Think about that for a second and you’ll see what it really means.

Amazon.com won’t ever really “drop their opposition” unless there’s a simple way to collect taxes, because once they agree to work within California’s law they’ll have a very hard time not working with other states as they pass identical laws. And the sheer burden of tracking and collecting taxes in fifty states and an untold number of counties and cities where Amazon has no presence would be HUGE.

Meaning that Amazon has to root—and now lobby—for a national sales (or similar) tax to replace the individual state taxes.

Agreeing to play this game with California is the reverse of what telephone companies deal with collecting fees like The Federal Subscriber Line Charge. Telephone companies collect taxes in each state in which they actually operate.
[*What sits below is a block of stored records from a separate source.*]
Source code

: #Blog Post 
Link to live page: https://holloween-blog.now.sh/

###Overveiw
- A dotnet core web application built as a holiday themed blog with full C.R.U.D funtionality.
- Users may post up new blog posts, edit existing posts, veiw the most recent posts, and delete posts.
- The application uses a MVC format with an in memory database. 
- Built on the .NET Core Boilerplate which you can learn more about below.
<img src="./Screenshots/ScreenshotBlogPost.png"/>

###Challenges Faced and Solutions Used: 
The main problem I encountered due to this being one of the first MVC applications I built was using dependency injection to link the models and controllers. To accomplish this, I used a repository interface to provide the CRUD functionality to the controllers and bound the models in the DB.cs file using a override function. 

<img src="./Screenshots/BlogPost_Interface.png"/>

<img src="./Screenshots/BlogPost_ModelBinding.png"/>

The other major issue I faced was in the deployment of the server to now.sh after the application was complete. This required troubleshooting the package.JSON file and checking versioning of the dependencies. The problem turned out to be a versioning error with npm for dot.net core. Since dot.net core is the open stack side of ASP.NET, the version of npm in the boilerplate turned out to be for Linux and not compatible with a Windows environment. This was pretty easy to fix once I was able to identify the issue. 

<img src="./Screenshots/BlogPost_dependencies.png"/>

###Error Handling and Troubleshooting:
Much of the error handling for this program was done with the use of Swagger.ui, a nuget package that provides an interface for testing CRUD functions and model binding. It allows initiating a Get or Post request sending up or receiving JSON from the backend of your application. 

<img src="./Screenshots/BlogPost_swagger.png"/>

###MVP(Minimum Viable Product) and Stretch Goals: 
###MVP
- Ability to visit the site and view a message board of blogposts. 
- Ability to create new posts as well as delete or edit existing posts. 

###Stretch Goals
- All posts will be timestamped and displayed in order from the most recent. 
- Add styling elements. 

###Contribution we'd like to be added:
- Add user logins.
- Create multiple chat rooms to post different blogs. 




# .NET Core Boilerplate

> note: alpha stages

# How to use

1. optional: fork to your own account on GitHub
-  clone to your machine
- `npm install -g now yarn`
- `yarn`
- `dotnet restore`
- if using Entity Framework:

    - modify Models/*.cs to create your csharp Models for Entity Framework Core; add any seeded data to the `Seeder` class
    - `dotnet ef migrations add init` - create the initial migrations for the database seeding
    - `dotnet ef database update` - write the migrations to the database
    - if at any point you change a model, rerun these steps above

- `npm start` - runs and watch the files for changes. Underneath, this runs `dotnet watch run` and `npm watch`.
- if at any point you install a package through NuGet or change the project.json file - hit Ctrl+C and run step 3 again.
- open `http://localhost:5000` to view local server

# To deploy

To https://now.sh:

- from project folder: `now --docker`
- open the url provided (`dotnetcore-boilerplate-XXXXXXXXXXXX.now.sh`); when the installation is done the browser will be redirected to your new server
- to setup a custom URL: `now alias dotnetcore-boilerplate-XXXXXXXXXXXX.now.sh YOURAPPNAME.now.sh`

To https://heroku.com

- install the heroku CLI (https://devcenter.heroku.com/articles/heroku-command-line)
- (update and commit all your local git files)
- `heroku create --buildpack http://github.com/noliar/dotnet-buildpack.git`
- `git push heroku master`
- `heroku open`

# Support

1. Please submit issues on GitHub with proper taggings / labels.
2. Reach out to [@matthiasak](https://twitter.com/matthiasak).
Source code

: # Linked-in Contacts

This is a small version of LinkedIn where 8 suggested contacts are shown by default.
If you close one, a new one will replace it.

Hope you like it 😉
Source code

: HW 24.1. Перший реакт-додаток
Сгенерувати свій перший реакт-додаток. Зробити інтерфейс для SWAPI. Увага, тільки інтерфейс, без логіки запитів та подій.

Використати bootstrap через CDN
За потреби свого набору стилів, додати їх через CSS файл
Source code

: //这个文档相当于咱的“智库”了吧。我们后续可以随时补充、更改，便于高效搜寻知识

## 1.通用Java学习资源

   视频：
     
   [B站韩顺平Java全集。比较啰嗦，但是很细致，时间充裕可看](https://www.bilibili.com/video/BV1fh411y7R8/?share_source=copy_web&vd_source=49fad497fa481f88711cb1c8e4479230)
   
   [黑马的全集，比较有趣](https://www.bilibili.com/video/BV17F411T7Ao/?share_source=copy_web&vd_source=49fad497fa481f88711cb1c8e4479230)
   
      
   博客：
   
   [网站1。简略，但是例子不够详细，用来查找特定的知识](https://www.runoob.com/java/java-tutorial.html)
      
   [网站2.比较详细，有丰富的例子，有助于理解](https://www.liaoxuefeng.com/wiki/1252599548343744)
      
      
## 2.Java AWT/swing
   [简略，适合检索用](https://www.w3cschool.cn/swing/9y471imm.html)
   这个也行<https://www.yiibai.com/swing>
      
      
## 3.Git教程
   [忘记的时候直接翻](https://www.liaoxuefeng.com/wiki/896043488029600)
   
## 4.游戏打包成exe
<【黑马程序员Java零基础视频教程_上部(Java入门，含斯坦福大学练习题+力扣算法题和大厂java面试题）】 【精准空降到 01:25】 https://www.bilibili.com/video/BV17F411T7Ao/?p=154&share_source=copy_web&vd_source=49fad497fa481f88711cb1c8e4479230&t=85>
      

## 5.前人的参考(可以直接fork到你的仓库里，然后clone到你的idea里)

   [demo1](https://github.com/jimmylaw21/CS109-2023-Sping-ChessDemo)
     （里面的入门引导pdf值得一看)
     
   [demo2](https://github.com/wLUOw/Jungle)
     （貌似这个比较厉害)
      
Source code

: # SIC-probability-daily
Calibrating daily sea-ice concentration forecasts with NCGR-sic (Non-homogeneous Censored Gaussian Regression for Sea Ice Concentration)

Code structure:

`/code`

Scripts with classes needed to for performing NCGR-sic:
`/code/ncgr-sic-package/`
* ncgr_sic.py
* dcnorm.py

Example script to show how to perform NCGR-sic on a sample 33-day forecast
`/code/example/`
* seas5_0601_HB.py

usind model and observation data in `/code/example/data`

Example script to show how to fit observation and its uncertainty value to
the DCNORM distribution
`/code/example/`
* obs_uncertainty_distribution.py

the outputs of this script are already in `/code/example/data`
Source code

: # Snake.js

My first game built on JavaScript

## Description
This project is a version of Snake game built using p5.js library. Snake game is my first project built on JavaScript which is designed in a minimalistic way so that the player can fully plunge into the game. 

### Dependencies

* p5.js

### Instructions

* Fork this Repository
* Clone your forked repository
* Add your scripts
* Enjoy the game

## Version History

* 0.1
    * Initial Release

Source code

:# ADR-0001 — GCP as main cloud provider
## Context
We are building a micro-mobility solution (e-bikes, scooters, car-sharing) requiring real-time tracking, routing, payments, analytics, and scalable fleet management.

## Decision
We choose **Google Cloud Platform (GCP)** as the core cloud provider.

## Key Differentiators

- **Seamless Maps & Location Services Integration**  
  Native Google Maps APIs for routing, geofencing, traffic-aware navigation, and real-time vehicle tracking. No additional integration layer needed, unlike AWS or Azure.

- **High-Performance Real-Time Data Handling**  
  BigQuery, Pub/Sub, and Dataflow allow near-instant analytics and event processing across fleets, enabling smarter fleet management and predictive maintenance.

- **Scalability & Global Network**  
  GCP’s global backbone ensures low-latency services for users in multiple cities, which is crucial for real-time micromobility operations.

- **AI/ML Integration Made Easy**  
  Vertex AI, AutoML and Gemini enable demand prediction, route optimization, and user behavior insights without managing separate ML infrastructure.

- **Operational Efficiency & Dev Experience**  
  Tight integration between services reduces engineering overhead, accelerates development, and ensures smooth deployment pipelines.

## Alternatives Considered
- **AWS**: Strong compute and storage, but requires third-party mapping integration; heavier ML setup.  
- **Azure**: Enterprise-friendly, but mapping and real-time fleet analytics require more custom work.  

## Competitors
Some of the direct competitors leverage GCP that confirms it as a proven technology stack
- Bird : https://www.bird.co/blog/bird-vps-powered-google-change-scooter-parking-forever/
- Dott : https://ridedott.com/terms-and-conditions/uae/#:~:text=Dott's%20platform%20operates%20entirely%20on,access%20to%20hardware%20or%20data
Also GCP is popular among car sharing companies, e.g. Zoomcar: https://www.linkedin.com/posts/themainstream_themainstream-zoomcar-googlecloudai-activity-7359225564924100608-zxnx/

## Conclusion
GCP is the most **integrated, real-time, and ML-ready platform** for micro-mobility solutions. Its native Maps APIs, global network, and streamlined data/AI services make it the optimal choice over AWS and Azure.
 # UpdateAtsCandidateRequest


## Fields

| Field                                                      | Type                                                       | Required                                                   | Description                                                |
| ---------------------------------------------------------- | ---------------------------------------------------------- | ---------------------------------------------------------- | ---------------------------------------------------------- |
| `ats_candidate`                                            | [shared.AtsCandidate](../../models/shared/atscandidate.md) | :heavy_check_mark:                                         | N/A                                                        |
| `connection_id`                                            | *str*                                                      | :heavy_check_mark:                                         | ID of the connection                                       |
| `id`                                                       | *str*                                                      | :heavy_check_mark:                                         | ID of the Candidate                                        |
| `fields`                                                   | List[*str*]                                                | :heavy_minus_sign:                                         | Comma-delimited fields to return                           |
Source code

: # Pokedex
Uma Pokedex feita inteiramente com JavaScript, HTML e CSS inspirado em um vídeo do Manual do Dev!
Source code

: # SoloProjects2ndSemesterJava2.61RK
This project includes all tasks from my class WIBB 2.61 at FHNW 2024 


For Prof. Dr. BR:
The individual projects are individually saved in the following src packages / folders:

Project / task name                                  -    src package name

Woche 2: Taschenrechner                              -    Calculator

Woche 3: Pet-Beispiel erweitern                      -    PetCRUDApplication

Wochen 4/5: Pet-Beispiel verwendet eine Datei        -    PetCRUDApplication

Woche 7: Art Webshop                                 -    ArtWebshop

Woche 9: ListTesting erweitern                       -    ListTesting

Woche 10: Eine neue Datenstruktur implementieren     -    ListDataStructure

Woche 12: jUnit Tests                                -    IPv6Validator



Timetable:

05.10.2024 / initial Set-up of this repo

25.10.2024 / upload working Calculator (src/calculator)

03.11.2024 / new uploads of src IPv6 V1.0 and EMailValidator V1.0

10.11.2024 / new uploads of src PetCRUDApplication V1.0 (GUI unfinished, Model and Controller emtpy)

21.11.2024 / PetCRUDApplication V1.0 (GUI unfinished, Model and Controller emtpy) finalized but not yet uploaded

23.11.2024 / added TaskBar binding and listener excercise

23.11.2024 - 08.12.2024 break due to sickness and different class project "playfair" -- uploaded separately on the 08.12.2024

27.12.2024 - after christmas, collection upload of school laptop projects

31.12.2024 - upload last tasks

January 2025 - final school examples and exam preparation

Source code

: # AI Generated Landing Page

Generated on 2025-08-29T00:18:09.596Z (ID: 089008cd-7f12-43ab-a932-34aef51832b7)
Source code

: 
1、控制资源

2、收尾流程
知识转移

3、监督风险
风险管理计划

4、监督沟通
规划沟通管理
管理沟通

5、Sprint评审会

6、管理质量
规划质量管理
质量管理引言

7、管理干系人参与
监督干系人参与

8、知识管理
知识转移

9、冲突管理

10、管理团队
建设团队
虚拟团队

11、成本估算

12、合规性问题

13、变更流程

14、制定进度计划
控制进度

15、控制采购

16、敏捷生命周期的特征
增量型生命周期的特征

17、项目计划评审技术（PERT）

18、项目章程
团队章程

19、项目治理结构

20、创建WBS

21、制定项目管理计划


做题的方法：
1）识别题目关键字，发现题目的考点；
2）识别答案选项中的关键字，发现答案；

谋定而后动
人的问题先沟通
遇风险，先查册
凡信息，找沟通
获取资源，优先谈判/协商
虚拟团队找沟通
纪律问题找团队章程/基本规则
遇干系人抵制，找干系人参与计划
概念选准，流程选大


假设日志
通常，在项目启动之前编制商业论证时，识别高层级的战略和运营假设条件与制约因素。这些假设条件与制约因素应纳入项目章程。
There IS NO “Federal Tax” on phone service. And it’s a mess; phone companies have to explain the matter to customers who don’t understand the fees they pay, and most often these phone-company-imposed, collected, and kept fees are either explained as Federal Taxes or phone company employees imply that that’s what they are. But at least there are separate administrative teams in each state.

Having to collect sales taxes in jurisdictions where you don’t operate would be even worse. Amazon.com couldn’t possibly really be OK with that, and now they have no choice but to try and force a national tax to replace the current system. Or even better, national legislation specifically prohibiting what states like California, Colorado, and New York are trying to do.

But here’s the real problem:

Amazon might hate the idea, but they could handle it. If there was suddenly a requirement for all retailers to collect sales tax on behalf of all jurisdictions, small companies would go away; the burden is simply too large. But Amazon.com would be fine.

THERE’S business change. And you need to make noise to stop it from happening.